Start each hero turn with a roll of 2 D6. The result is how many spaces you can move. You can then perform an action before you move, move then perform an action, or skip either/both. You can’t do half your move, then an action, then the rest of your move. Though, during a move, you will be asked to pause as you either turn a new corridor or open a door allowing the Zargon player to place whatever furniture, new doors or beasties that are now visible to you. After this happens can then decide to continue moving or stay.

Your Actions consist of the following (things like opening a door do not require an “Action”):

  • Attack (a monster on a horizontally adjacent tile)
  • Cast a Spell (From your deck of Spell cards – Wizard and Elf only)
  • Search For Treasure (revealing either a defined result known only to Zargon, or draw a random card which has a 50/50 chance of being good or bad!)
  • Search for Secret Doors
  • Search for Traps
  • Disarm a Trap

Thankfully, Quest 1 “The Trial” has no secret doors or traps, these gameplay features are steadily introduced through later quests.

Combat encounters are decided by the roll of the Combat Dice, the number of dice rolled is defined by each character’s/monster’s individual attributes – I’ll talk more about the dice later.

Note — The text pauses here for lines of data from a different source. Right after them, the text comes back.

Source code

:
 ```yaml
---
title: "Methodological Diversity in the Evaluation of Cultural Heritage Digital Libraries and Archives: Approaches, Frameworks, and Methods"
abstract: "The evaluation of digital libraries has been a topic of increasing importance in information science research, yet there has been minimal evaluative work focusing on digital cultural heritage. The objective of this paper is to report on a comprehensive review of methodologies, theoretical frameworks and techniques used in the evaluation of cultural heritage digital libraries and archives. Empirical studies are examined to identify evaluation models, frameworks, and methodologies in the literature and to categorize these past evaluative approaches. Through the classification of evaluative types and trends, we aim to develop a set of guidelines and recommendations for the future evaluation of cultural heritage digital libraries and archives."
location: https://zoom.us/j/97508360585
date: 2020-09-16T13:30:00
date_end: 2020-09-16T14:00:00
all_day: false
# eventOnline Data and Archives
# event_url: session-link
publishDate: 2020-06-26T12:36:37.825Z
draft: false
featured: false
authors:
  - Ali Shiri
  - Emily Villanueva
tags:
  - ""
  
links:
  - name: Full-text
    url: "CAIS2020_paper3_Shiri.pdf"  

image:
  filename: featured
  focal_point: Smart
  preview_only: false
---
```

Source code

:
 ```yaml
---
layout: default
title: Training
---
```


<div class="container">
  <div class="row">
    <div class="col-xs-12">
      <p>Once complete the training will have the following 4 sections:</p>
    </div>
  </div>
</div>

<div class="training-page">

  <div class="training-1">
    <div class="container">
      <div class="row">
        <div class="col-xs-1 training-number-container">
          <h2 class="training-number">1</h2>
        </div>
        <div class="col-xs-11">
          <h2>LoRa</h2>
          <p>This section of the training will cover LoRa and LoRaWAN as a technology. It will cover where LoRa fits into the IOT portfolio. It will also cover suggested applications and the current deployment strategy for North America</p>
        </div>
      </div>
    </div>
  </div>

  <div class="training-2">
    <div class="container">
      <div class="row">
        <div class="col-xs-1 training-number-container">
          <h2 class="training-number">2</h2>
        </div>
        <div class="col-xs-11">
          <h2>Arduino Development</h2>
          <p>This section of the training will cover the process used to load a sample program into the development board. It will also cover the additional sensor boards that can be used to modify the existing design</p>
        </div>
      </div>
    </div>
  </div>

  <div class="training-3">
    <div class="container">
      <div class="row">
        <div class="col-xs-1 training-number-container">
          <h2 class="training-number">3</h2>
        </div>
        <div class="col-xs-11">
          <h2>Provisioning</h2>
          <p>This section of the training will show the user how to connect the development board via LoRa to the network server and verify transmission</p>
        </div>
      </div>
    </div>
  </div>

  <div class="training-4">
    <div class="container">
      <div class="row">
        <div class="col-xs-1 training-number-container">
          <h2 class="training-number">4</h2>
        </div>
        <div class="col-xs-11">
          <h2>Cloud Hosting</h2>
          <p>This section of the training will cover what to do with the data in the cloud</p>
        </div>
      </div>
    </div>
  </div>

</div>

Once a player’s move and/or action are complete play it the next players turn. Players take 1 turn each, moving clockwise until it comes back to Zargon, who takes their turn last in each round.

HeroQuest Gameplay – Zargon (The Evil Sorcer/DM’s) Turn

Playing as Zargon is rather simple in premise. You basically move any revealed monsters, traps and other objects during the heroes turns as they encounter things. Then on Zargon’s turn phase, attack heroes with the monster and spells. No movement distance rolls are needed, the monsters have set movement stats. Combat is still decided on combat dice.

Zargon also has some spells he can deploy to spice things up a bit for players

However, the true role, nay, responsibility, of the Zargon player – like with any decent DM – is to ensure the other players are having a good time rather than just trying to win.

Whilst this initially means deciding which players to chase down, perhaps only targeting the stronger heroes or those with the most Body Points (HP) left in order to keep players in the game a bit longer. Or, go the other way by specifically targeting one hero at a time to thin their numbers and add more of a challenge to seasoned players. The Zargon player can, and perhaps should, tweak the game based on the player’s skill & experience.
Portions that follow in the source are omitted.